Syria hospital
The rubble of a hospital supported by Doctors Without Borders (MSF) near Murat al-Numan, in Syria's northern province of Idlib AFP

The Assad regime and its Russian patrons have been deliberately bombing hospitals in rebel-held areas to pave the way for a ground invasion, according to rights groups that accused the two allies of war crimes. Amnesty International said it gathered "compelling evidence" of air strikes systematically targeting medical facilities in the northern Aleppo governorate.

The group said it documented at least six such attacks that killed at least three civilians and injured more than 40 over the past three months. The pattern suggested Russia and the regime used the strikes as a strategy to force residents to flee before laying siege to a town or village, the report said.

"What is truly egregious is that wiping out hospitals appears to have become part of their military strategy," said Amnesty crisis response director, Tirana Hassan. The NGO evidence shows missile strikes and bombings struck hospitals and health clinics in the towns of Tel Rifaat, Maskan, Anadan and Hreitan, before government forces or Kurdish fighters moved in.
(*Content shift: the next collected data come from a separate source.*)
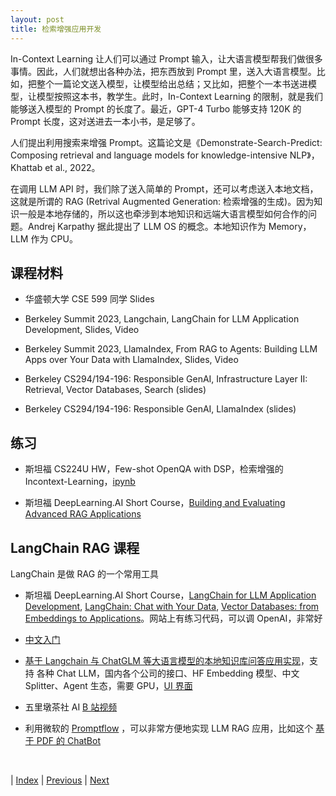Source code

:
 ```yaml
---
layout: post
title: 检索增强应用开发
---
```


In-Context Learning 让人们可以通过 Prompt 输入，让大语言模型帮我们做很多事情。因此，人们就想出各种办法，把东西放到 Prompt 里，送入大语言模型。比如，把整个一篇论文送入模型，让模型给出总结；又比如，把整个一本书送进模型，让模型按照这本书，教学生。此时，In-Context Learning 的限制，就是我们能够送入模型的 Prompt 的长度了。最近，GPT-4 Turbo 能够支持 120K 的 Prompt 长度，这对送进去一本小书，是足够了。

人们提出利用搜索来增强 Prompt。这篇论文是《Demonstrate-Search-Predict: Composing retrieval and language models for knowledge-intensive NLP》，Khattab et al., 2022。

在调用 LLM API 时，我们除了送入简单的 Prompt，还可以考虑送入本地文档，这就是所谓的 RAG (Retrival Augmented Generation: 检索增强的生成)。因为知识一般是本地存储的，所以这也牵涉到本地知识和远端大语言模型如何合作的问题。Andrej Karpathy 据此提出了 LLM OS 的概念。本地知识作为 Memory，LLM 作为 CPU。

## 课程材料

- 华盛顿大学 CSE 599 同学 Slides

- Berkeley Summit 2023, Langchain, LangChain for LLM Application Development, Slides, Video

- Berkeley Summit 2023, LlamaIndex, From RAG to Agents: Building LLM Apps over Your Data with LlamaIndex, Slides, Video

- Berkeley CS294/194-196: Responsible GenAI, Infrastructure Layer II: Retrieval, Vector Databases, Search (slides)
- Berkeley CS294/194-196: Responsible GenAI, LlamaIndex (slides)

## 练习

- 斯坦福 CS224U HW，Few-shot OpenQA with DSP，检索增强的 Incontext-Learning，[ipynb](https://github.com/cgpotts/cs224u/blob/main/hw_openqa.ipynb)

- 斯坦福 DeepLearning.AI Short Course，[Building and Evaluating Advanced RAG Applications](https://learn.deeplearning.ai/building-evaluating-advanced-rag)

## LangChain RAG 课程

LangChain 是做 RAG 的一个常用工具

- 斯坦福 DeepLearning.AI Short Course，[LangChain for LLM Application Development](https://learn.deeplearning.ai/langchain), [LangChain: Chat with Your Data](http://learn.deeplearning.ai/langchain-chat-with-your-data), [Vector Databases: from Embeddings to Applications](https://learn.deeplearning.ai/vector-databases-embeddings-applications)。网站上有练习代码，可以调 OpenAI，非常好

- [中文入门](https://github.com/liaokongVFX/LangChain-Chinese-Getting-Started-Guide)

- [基于 Langchain 与 ChatGLM 等大语言模型的本地知识库问答应用实现](https://github.com/chatchat-space/Langchain-Chatchat)，支持 各种 Chat LLM，国内各个公司的接口、HF Embedding 模型、中文 Splitter、Agent 生态，需要 GPU，[UI 界面](https://github.com/thomas-yanxin/LangChain-ChatGLM-Webui)

- 五里墩茶社 AI [B 站视频](https://space.bilibili.com/615957867/channel/collectiondetail?sid=1234459)

- 利用微软的 [Promptflow](https://github.com/microsoft/promptflow) ，可以非常方便地实现 LLM RAG 应用，比如这个 [基于 PDF 的 ChatBot](https://github.com/microsoft/promptflow/blob/main/examples/tutorials/e2e-development/chat-with-pdf.md)

<br/>

| [Index](./) | [Previous](3-19-chatbot-opt) | [Next](5-1-agent-dev)

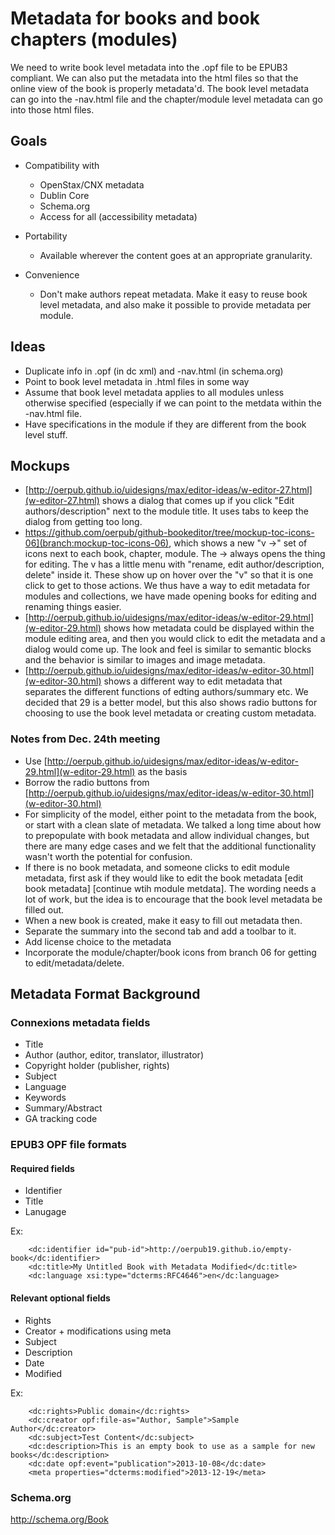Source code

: # Metadata for books and book chapters (modules)

We need to write book level metadata into the .opf file to be EPUB3 compliant. We can also put the metadata into the html
files so that the online view of the book is properly metadata'd. The book level metadata can go into the -nav.html file
and the chapter/module level metadata can go into those html files.

## Goals

* Compatibility with 
  * OpenStax/CNX metadata
  * Dublin Core
  * Schema.org
  * Access for all (accessibility metadata)
  
* Portability 
  * Available wherever the content goes at an appropriate granularity.
  
* Convenience
  * Don't make authors repeat metadata. Make it easy to reuse book level metadata, and also make it possible to provide
  metadata per module.

## Ideas

* Duplicate info in .opf (in dc xml) and -nav.html (in schema.org)
* Point to book level metadata in .html files in some way
* Assume that book level metadata applies to all modules unless otherwise specified (especially if we can point to the metdata within the -nav.html file.
* Have specifications in the module if they are different from the book level stuff.

## Mockups

* [http://oerpub.github.io/uidesigns/max/editor-ideas/w-editor-27.html](w-editor-27.html) shows a dialog that comes up if you click "Edit authors/description" next to the module title. It uses tabs to keep the dialog from getting too long.
* https://github.com/oerpub/github-bookeditor/tree/mockup-toc-icons-06](branch:mockup-toc-icons-06), which shows a new "v ->" set of icons next to each book, chapter, module. The -> always opens the thing for editing. The v has a little menu with "rename, edit author/description, delete" inside it. These show up on hover over the "v" so that it is one click to get to those actions. We thus have a way to edit metadata for modules and collections, we have made opening books for editing and renaming things easier.
* [http://oerpub.github.io/uidesigns/max/editor-ideas/w-editor-29.html](w-editor-29.html) shows how metadata could be displayed within the module editing area, and then you would click to edit the metadata and a dialog would come up. The look and feel is similar to semantic blocks and the behavior is similar to images and image metadata. 
* [http://oerpub.github.io/uidesigns/max/editor-ideas/w-editor-30.html](w-editor-30.html) shows a different way to edit metadata that separates the different functions of edting authors/summary etc. We decided that 29 is a better model, but this also shows radio buttons for choosing to use the book level metadata or creating custom metadata.

### Notes from Dec. 24th meeting

* Use [http://oerpub.github.io/uidesigns/max/editor-ideas/w-editor-29.html](w-editor-29.html) as the basis
 * Borrow the radio buttons from [http://oerpub.github.io/uidesigns/max/editor-ideas/w-editor-30.html](w-editor-30.html)
 * For simplicity of the model, either point to the metadata from the book, or start with a clean slate of metadata. We talked a long time about how to prepopulate with book metadata and allow individual changes, but there are many edge cases and we felt that the additional functionality wasn't worth the potential for confusion.
 * If there is no book metadata, and someone clicks to edit module metadata, first ask if they would like to edit the book metadata [edit book metadata] [continue wtih module metdata]. The wording needs a lot of work, but the idea is to encourage that the book level metadata be filled out.
 * When a new book is created, make it easy to fill out metadata then.
 * Separate the summary into the second tab and add a toolbar to it. 
 * Add license choice to the metadata
 * Incorporate the module/chapter/book icons from branch 06 for getting to edit/metadata/delete.

## Metadata Format Background

### Connexions metadata fields

* Title
* Author (author, editor, translator, illustrator)
* Copyright holder (publisher, rights)
* Subject
* Language
* Keywords
* Summary/Abstract
* GA tracking code

### EPUB3 OPF file formats

#### Required fields
* Identifier
* Title
* Lanugage

Ex:
```
    <dc:identifier id="pub-id">http://oerpub19.github.io/empty-book</dc:identifier>
    <dc:title>My Untitled Book with Metadata Modified</dc:title>
    <dc:language xsi:type="dcterms:RFC4646">en</dc:language>
```

#### Relevant optional fields
* Rights
* Creator + modifications using meta
* Subject
* Description
* Date
* Modified

Ex:
```
    <dc:rights>Public domain</dc:rights>
    <dc:creator opf:file-as="Author, Sample">Sample Author</dc:creator>
    <dc:subject>Test Content</dc:subject>
    <dc:description>This is an empty book to use as a sample for new books</dc:description>
    <dc:date opf:event="publication">2013-10-08</dc:date>
    <meta properties="dcterms:modified">2013-12-19</meta>
```

### Schema.org

http://schema.org/Book
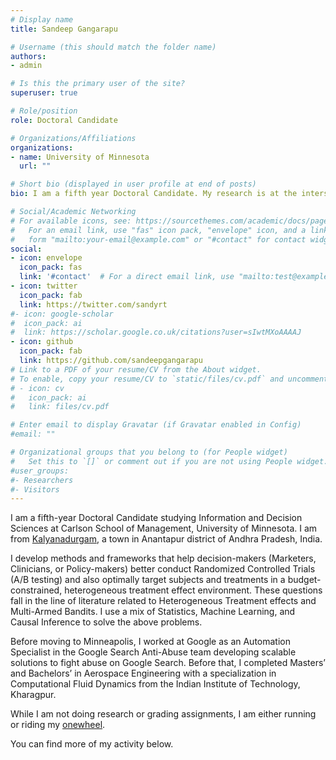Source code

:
```yaml
---
# Display name
title: Sandeep Gangarapu

# Username (this should match the folder name)
authors:
- admin

# Is this the primary user of the site?
superuser: true

# Role/position
role: Doctoral Candidate

# Organizations/Affiliations
organizations:
- name: University of Minnesota
  url: ""

# Short bio (displayed in user profile at end of posts)
bio: I am a fifth year Doctoral Candidate. My research is at the intersection of Causal Inference and Machine Learning.

# Social/Academic Networking
# For available icons, see: https://sourcethemes.com/academic/docs/page-builder/#icons
#   For an email link, use "fas" icon pack, "envelope" icon, and a link in the
#   form "mailto:your-email@example.com" or "#contact" for contact widget.
social:
- icon: envelope
  icon_pack: fas
  link: '#contact'  # For a direct email link, use "mailto:test@example.org".
- icon: twitter
  icon_pack: fab
  link: https://twitter.com/sandyrt
#- icon: google-scholar
#  icon_pack: ai
#  link: https://scholar.google.co.uk/citations?user=sIwtMXoAAAAJ
- icon: github
  icon_pack: fab
  link: https://github.com/sandeepgangarapu
# Link to a PDF of your resume/CV from the About widget.
# To enable, copy your resume/CV to `static/files/cv.pdf` and uncomment the lines below.
# - icon: cv
#   icon_pack: ai
#   link: files/cv.pdf

# Enter email to display Gravatar (if Gravatar enabled in Config)
#email: ""

# Organizational groups that you belong to (for People widget)
#   Set this to `[]` or comment out if you are not using People widget.
#user_groups:
#- Researchers
#- Visitors
---
```


I am a fifth-year Doctoral Candidate studying Information and Decision Sciences at Carlson School of Management, University of Minnesota. I am from [Kalyanadurgam](https://goo.gl/maps/CJgEUE9FbMT2), a town in Anantapur district of Andhra Pradesh, India.

I develop methods and frameworks that help decision-makers (Marketers, Clinicians, or Policy-makers) better conduct Randomized Controlled Trials (A/B testing) and also optimally target subjects and treatments in a budget-constrained, heterogeneous treatment effect environment. These questions fall in the line of literature related to Heterogeneous Treatment effects and Multi-Armed Bandits. I use a mix of Statistics, Machine Learning, and Causal Inference to solve the above problems.

Before moving to Minneapolis, I worked at Google as an Automation Specialist in the Google Search Anti-Abuse team developing scalable solutions to fight abuse on Google Search. Before that, I completed Masters’ and Bachelors’ in Aerospace Engineering with a specialization in Computational Fluid Dynamics from the Indian Institute of Technology, Kharagpur.

While I am not doing research or grading assignments, I am either running or riding my [onewheel](https://www.youtube.com/watch?v=XNqOU4jx62I).

You can find more of my activity below.
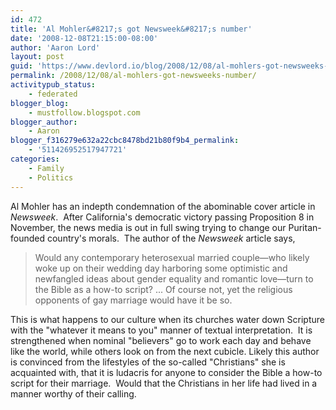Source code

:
 ```yaml
---
id: 472
title: 'Al Mohler&#8217;s got Newsweek&#8217;s number'
date: '2008-12-08T21:15:00-08:00'
author: 'Aaron Lord'
layout: post
guid: 'https://www.devlord.io/blog/2008/12/08/al-mohlers-got-newsweeks-number/'
permalink: /2008/12/08/al-mohlers-got-newsweeks-number/
activitypub_status:
    - federated
blogger_blog:
    - mustfollow.blogspot.com
blogger_author:
    - Aaron
blogger_f316279e632a22cbc8478bd21b80f9b4_permalink:
    - '511426952517947721'
categories:
    - Family
    - Politics
---
```


<a href="/blog/wp-content/uploads/2011/10/aanewsbible.jpg"><img src="/blog/wp-content/uploads/2011/10/aanewsbible.jpg?w=175" border="0" alt="" /></a>Al Mohler has an indepth condemnation of the abominable cover article in <i>Newsweek</i>.  After California's democratic victory passing Proposition 8 in November, the news media is out in full swing trying to change our Puritan-founded country's morals.  The author of the <span class="Apple-style-span" style="font-style:italic;">Newsweek</span> article says, <blockquote>Would any contemporary heterosexual married couple—who likely woke up on their wedding day harboring some optimistic and newfangled ideas about gender equality and romantic love—turn to the Bible as a how-to script? ... Of course not, yet the religious opponents of gay marriage would have it be so.</blockquote>This is what happens to our culture when its churches water down Scripture with the "whatever it means to you" manner of textual interpretation.  It is strengthened when nominal "believers" go to work each day and behave like the world, while others look on from the next cubicle. Likely this author is convinced from the lifestyles of the so-called "Christians" she is acquainted with, that it is ludacris for anyone to consider the Bible a how-to script for their marriage.  Would that the Christians in her life had lived in a manner worthy of their calling.<div class="blogger-post-footer"></div>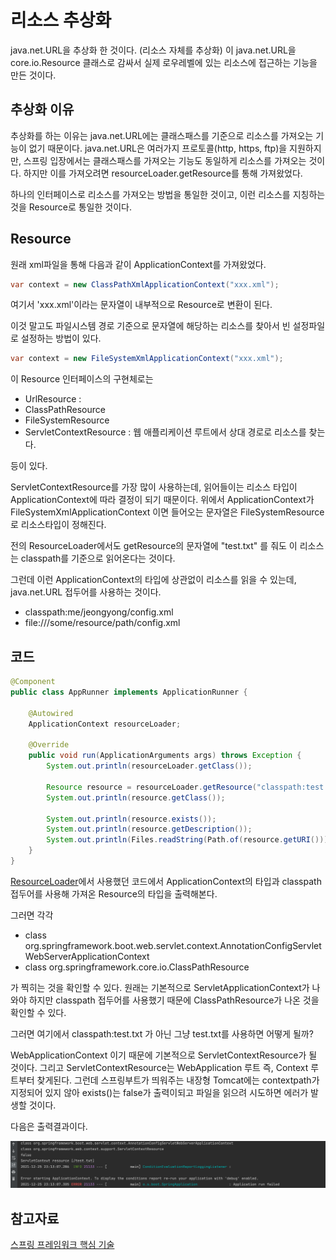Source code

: # 리소스 추상화
java.net.URL을 추상화 한 것이다. (리소스 자체를 추상화)
이 java.net.URL을 core.io.Resource 클래스로 감싸서 실제 로우레벨에 있는 리소스에 접근하는 기능을 만든 것이다. 

## 추상화 이유
추상화를 하는 이유는 java.net.URL에는 클래스패스를 기준으로 리소스를 가져오는 기능이 없기 때문이다. java.net.URL은 여러가지 프로토콜(http, https, ftp)을 지원하지만, 스프링 입장에서는 클래스패스를 가져오는 기능도 동일하게 리소스를 가져오는 것이다. 하지만 이를 가져오려면 resourceLoader.getResource를 통해 가져왔었다. 

하나의 인터페이스로 리소스를 가져오는 방법을 통일한 것이고, 이런 리소스를 지칭하는 것을 Resource로 통일한 것이다.

## Resource
원래 xml파일을 통해 다음과 같이 ApplicationContext를 가져왔었다. 
```java
var context = new ClassPathXmlApplicationContext("xxx.xml");
```
여기서 'xxx.xml'이라는 문자열이 내부적으로 Resource로 변환이 된다. 

이것 말고도 파일시스템 경로 기준으로 문자열에 해당하는 리소스를 찾아서 빈 설정파일로 설정하는 방법이 있다.
```java
var context = new FileSystemXmlApplicationContext("xxx.xml");
```

이 Resource 인터페이스의 구현체로는
- UrlResource : 
- ClassPathResource
- FileSystemResource
- ServletContextResource : 웹 애플리케이션 루트에서 상대 경로로 리소스를 찾는다.

등이 있다. 

ServletContextResource를 가장 많이 사용하는데, 읽어들이는 리소스 타입이 ApplicationContext에 따라 결정이 되기 때문이다.
위에서 ApplicationContext가 FileSystemXmlApplicationContext 이면 들어오는 문자열은 FileSystemResource로 리소스타입이 정해진다.

전의 ResourceLoader에서도 getResource의 문자열에 "test.txt" 를 줘도 이 리소스는 classpath를 기준으로 읽어온다는 것이다.

그런데 이런 ApplicationContext의 타입에 상관없이 리소스를 읽을 수 있는데, java.net.URL 접두어를 사용하는 것이다.
- classpath:me/jeongyong/config.xml
- file:///some/resource/path/config.xml

## 코드
```java
@Component
public class AppRunner implements ApplicationRunner {

    @Autowired
    ApplicationContext resourceLoader;

    @Override
    public void run(ApplicationArguments args) throws Exception {
        System.out.println(resourceLoader.getClass());

        Resource resource = resourceLoader.getResource("classpath:test.txt");
        System.out.println(resource.getClass());

        System.out.println(resource.exists());
        System.out.println(resource.getDescription());
        System.out.println(Files.readString(Path.of(resource.getURI())));
    }
}
```
[ResourceLoader](./ResourceLoader.md)에서 사용했던 코드에서 ApplicationContext의 타입과 classpath 접두어를 사용해 가져온 Resource의 타입을 출력해본다.

그러면 각각
- class org.springframework.boot.web.servlet.context.AnnotationConfigServletWebServerApplicationContext
- class org.springframework.core.io.ClassPathResource

가 찍히는 것을 확인할 수 있다. 원래는 기본적으로 ServletApplicationContext가 나와야 하지만 classpath 접두어를 사용했기 때문에 ClassPathResource가 나온 것을 확인할 수 있다.

그러면 여기에서 classpath:test.txt 가 아닌 그냥 test.txt를 사용하면 어떻게 될까?

WebApplicationContext 이기 때문에 기본적으로 ServletContextResource가 될 것이다. 그리고 ServletContextResource는 WebApplication 루트 즉, Context 루트부터 찾게된다. 그런데 스프링부트가 띄워주는 내장형 Tomcat에는 contextpath가 지정되어 있지 않아 exists()는 false가 출력이되고 파일을 읽으려 시도하면 에러가 발생할 것이다.

다음은 출력결과이다.

![resource](../img/resource.png)

## 참고자료
[스프링 프레임워크 핵심 기술](https://www.inflearn.com/course/spring-framework_core/dashboard)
"Hospitals, water and electricity are always the first to be attacked," Amnesty quoted a doctor from Adnan as saying. "Once that happens people no longer have services to survive."

A family from Hreitan said they were forced to leave after the local hospital and vital infrastructures were flattened in February. "Very few families remained because they can't leave the city," the unnamed father was quoted as saying. "The airstrikes destroyed the city's infrastructure including hospitals so there are no more services for us to be able to survive."

The report said the technique was in breach of international humanitarian law and amounted to a war crime. The six cases were just a drop in an ocean of more than 340 attacks against medical facilities reported by monitoring group Physicians for Human Rights since the Syrian conflict began in 2011.

Amnesty's report came after Nato's top general accused Russia of deliberately fuelling the migrant crisis with its war actions in Syria to use refugees as a weapon against Europe. "Together, Russia and the Assad regime are deliberately weaponising migration in an attempt to overwhelm European structures and break European resolve," General Phil Breedlove, told a Senate committee in Washington. Moscow and Damascus have repeatedly denied targeting civilians.